What this task involves> Line count for the string "alert": state how many lines in the records below hold it, giving only the number.
___ Exercise inputs ___
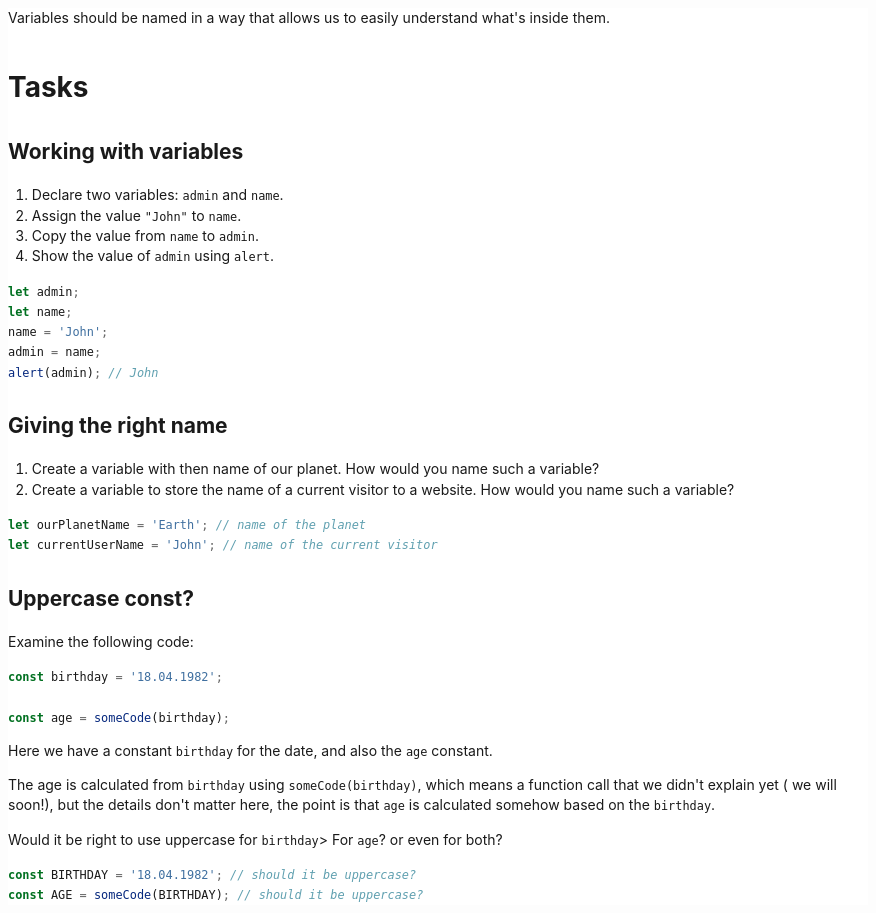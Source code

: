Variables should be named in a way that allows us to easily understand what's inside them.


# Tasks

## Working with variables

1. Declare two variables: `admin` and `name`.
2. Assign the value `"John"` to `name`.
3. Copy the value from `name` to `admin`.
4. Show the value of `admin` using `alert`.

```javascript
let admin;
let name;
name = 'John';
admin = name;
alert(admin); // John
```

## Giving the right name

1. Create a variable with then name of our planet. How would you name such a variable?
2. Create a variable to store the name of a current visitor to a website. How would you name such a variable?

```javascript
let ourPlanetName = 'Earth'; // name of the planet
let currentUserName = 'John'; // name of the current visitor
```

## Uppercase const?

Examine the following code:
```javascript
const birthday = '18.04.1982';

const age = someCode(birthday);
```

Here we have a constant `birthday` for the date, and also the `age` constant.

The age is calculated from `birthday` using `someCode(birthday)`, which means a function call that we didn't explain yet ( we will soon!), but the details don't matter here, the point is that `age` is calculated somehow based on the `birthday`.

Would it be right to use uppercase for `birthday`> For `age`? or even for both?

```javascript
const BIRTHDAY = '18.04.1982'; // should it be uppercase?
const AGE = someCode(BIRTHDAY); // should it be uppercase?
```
___
Task output> 2